A Washington Post poll of Republicans yesterday shows a party with renewed interest in fiscal conservatism:
The GOP is a party that has become increasingly conservative, particularly on fiscal issues. Obama's stimulus package of nearly $800 billion, bailouts for banks and the auto industry, and a health-care bill with a price tag of nearly $900 billion over 10 years have aroused strong opposition on the right. …On fiscal issues, the percentage calling themselves conservative has soared to more than eight in 10. More striking is that a majority considers themselves to be "very conservative" on fiscal issues, up about 20 points in two years.
And those who identify with the party, thank goodness, are no longer inclined to view Bush as their leader. "Just 1 percent pick George W. Bush as the best reflection of the party's principles," according to the Post.

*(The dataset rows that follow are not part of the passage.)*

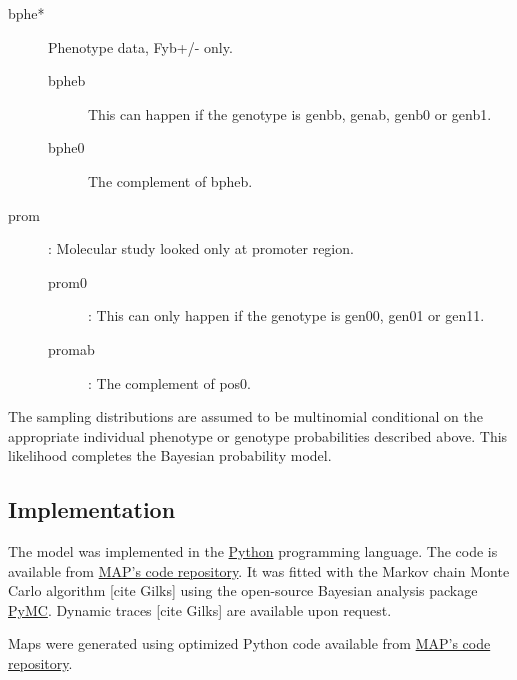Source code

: \documentclass[a4paper]{article}
\begin{document}
\begin{description}
\begin{description}
    \end{description}
    \item[bphe*] Phenotype data, Fyb+/- only.
    \begin{description}
        \item[bpheb] This can happen if the genotype is genbb, genab, genb0 or genb1.
        \item[bphe0] The complement of bpheb. 
    \end{description}
    \item[prom]: Molecular study looked only at promoter region.
    \begin{description}
        \item[prom0]: This can only happen if the genotype is gen00, gen01 or gen11.
        \item[promab]: The complement of pos0.
    \end{description}
\end{description}

The sampling distributions are assumed to be multinomial conditional on the appropriate individual phenotype or genotype probabilities described above. This likelihood completes the Bayesian probability model.

\subsection{Implementation} 
The model was implemented in the \href{www.python.org}{Python} programming language. The code is available from \href{github.com/malaria-atlas-project/ibd-world}{MAP's code repository}. It was fitted with the Markov chain Monte Carlo algorithm [cite Gilks] using the open-source Bayesian analysis package \href{code.google.com/p/pymc}{PyMC}. Dynamic traces [cite Gilks] are available upon request.

Maps were generated using optimized Python code available from \href{github.com/malaria-atlas-project/generic-mbg}{MAP's code repository}.
\end{document}

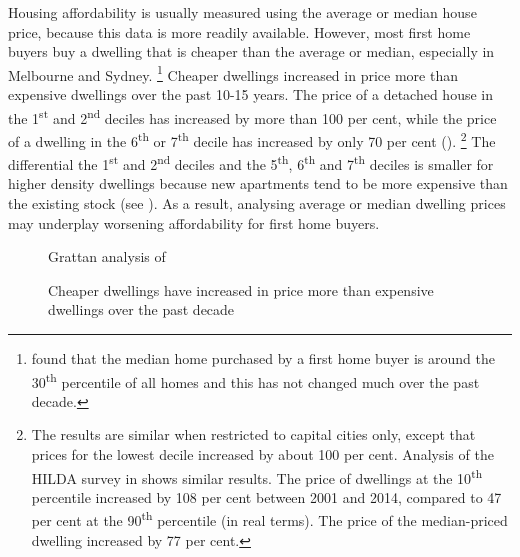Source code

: Housing affordability is usually measured using the average or median house price, because this data is more readily available.
However, most first home buyers buy a dwelling that is cheaper than the average or median, especially in Melbourne and Sydney.%
	\footnote{\textcite[][16]{Simon-Stone-2017-Property-Ladder} found that the median home purchased by a first home buyer is around the 30\textsuperscript{th} percentile of all homes and this has not changed much over the past decade.}
Cheaper dwellings increased in price more than expensive dwellings over the past 10-15 years.
The price of a detached house in the 1\textsuperscript{st} and  2\textsuperscript{nd} deciles has increased by more than 100 per cent, while the price of a dwelling in the 6\textsuperscript{th} or 7\textsuperscript{th} decile has increased by only 70 per cent ().%
	\footnote{The results are similar when restricted to capital cities only, except that prices for the lowest decile increased by about 100 per cent. Analysis of the HILDA survey in  \textcite{Wilkins2016HouseholdIncomeLabour} shows similar results.
	The price of dwellings at the 10\textsuperscript{th} percentile increased by 108 per cent between 2001 and 2014, compared to 47 per cent at the 90\textsuperscript{th} percentile (in real terms).
	The price of the median-priced dwelling increased by 77 per cent.}
The differential the 1\textsuperscript{st} and  2\textsuperscript{nd} deciles and the 5\textsuperscript{th}, 6\textsuperscript{th} and 7\textsuperscript{th} deciles is smaller for higher density dwellings because new apartments tend to be more expensive than the existing stock (see ).
As a result, analysing average or median dwelling prices may underplay worsening affordability for first home buyers.


\begin{figure}
\caption{Cheaper dwellings have increased in price more than expensive dwellings over the past decade}\label{fig:house-price-deciles}
%
{Grattan analysis of \textcites{ABS-HES-201516-Microdata}{ABS-HES-200304-Microdata}}
\end{figure}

But here's the problem: Bush may be out of favor, but there is no clear leader to replace him, especially when it comes to fiscal conservatism. Arnold Kling put up a useful, if depressing, matrix the other day:
|Institutional Preference||Not Highly Educated||Highly Educated|
|Central Planning||Hugo Chavez||Barack Obama|
|Decentralized Markets||Sarah Palin||?|
"If you are an intellectual who believes in decentralized markets," Kling writes, "it's not an appealing choice." I'm (obviously) inclined to agree. He also argues that "what the matrix says is that if you look at today's American politics, you have to either support central planning or support a political party that hates intellectuals." "Hates" is too strong a word for my taste, but certainly the party hasn't, in recent years, evinced any particular interest in developing or electing leaders who are also educated defenders of limited government. True, there are a handful of sharp, policy-oriented figures in the party, but they make up a fairly small cohort, and they don't tend to get much play in the headlines.
And no matter how much party members say they care about fiscal conservatism in the abstract, it's tough to expect much from the GOP when business-as-usual looks like this: The party's first amendment in the Senate's health care debate, put forth by the party's most recent presidential nominee, was an addendum designed to stop $500 billion in Medicare cuts.